### Material shown
Start of Block

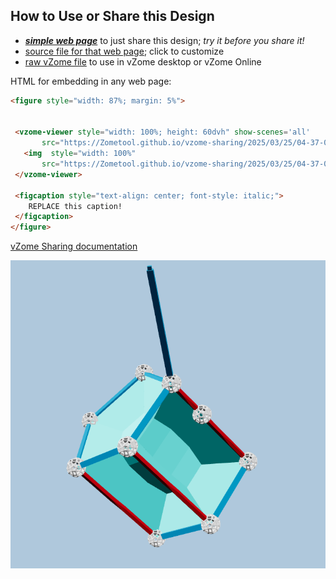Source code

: 
## How to Use or Share this Design

 - [***simple web page***](<https://Zometool.github.io/vzome-sharing/2025/03/25/04-37-06-005Z-PRJ-BUB-3-Pumpkin+bubble/>) to just share this design; *try it before you share it!*
 - [source file for that web page](<https://github.com/Zometool/vzome-sharing/edit/main/2025/03/25/04-37-06-005Z-PRJ-BUB-3-Pumpkin+bubble/index.md>); click to customize
 - [raw vZome file](<https://raw.githubusercontent.com/Zometool/vzome-sharing/main/2025/03/25/04-37-06-005Z-PRJ-BUB-3-Pumpkin+bubble/PRJ-BUB-3-Pumpkin+bubble.vZome>) to use in vZome desktop or vZome Online
 
 HTML for embedding in any web page:
 ```html
<figure style="width: 87%; margin: 5%">
  
  
  <vzome-viewer style="width: 100%; height: 60dvh" show-scenes='all'
        src="https://Zometool.github.io/vzome-sharing/2025/03/25/04-37-06-005Z-PRJ-BUB-3-Pumpkin+bubble/PRJ-BUB-3-Pumpkin+bubble.vZome" >
    <img  style="width: 100%"
        src="https://Zometool.github.io/vzome-sharing/2025/03/25/04-37-06-005Z-PRJ-BUB-3-Pumpkin+bubble/PRJ-BUB-3-Pumpkin+bubble.png" >
  </vzome-viewer>

  <figcaption style="text-align: center; font-style: italic;">
     REPLACE this caption!
  </figcaption>
</figure>

 ```

[vZome Sharing documentation](https://vzome.github.io/vzome/sharing.html#how-it-works)

![Image](<PRJ-BUB-3-Pumpkin+bubble.png>)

End of Block

### What is needed
Set down the material above exactly as written, but not the pictures.

### Reply
Source code

: 
## How to Use or Share this Design

 - [***simple web page***](<https://Zometool.github.io/vzome-sharing/2025/03/25/04-37-06-005Z-PRJ-BUB-3-Pumpkin+bubble/>) to just share this design; *try it before you share it!*
 - [source file for that web page](<https://github.com/Zometool/vzome-sharing/edit/main/2025/03/25/04-37-06-005Z-PRJ-BUB-3-Pumpkin+bubble/index.md>); click to customize
 - [raw vZome file](<https://raw.githubusercontent.com/Zometool/vzome-sharing/main/2025/03/25/04-37-06-005Z-PRJ-BUB-3-Pumpkin+bubble/PRJ-BUB-3-Pumpkin+bubble.vZome>) to use in vZome desktop or vZome Online
 
 HTML for embedding in any web page:
 ```html
<figure style="width: 87%; margin: 5%">
  
  
  <vzome-viewer style="width: 100%; height: 60dvh" show-scenes='all'
        src="https://Zometool.github.io/vzome-sharing/2025/03/25/04-37-06-005Z-PRJ-BUB-3-Pumpkin+bubble/PRJ-BUB-3-Pumpkin+bubble.vZome" >
    <img  style="width: 100%"
        src="https://Zometool.github.io/vzome-sharing/2025/03/25/04-37-06-005Z-PRJ-BUB-3-Pumpkin+bubble/PRJ-BUB-3-Pumpkin+bubble.png" >
  </vzome-viewer>

  <figcaption style="text-align: center; font-style: italic;">
     REPLACE this caption!
  </figcaption>
</figure>

 ```

[vZome Sharing documentation](https://vzome.github.io/vzome/sharing.html#how-it-works)

![Image](<PRJ-BUB-3-Pumpkin+bubble.png>)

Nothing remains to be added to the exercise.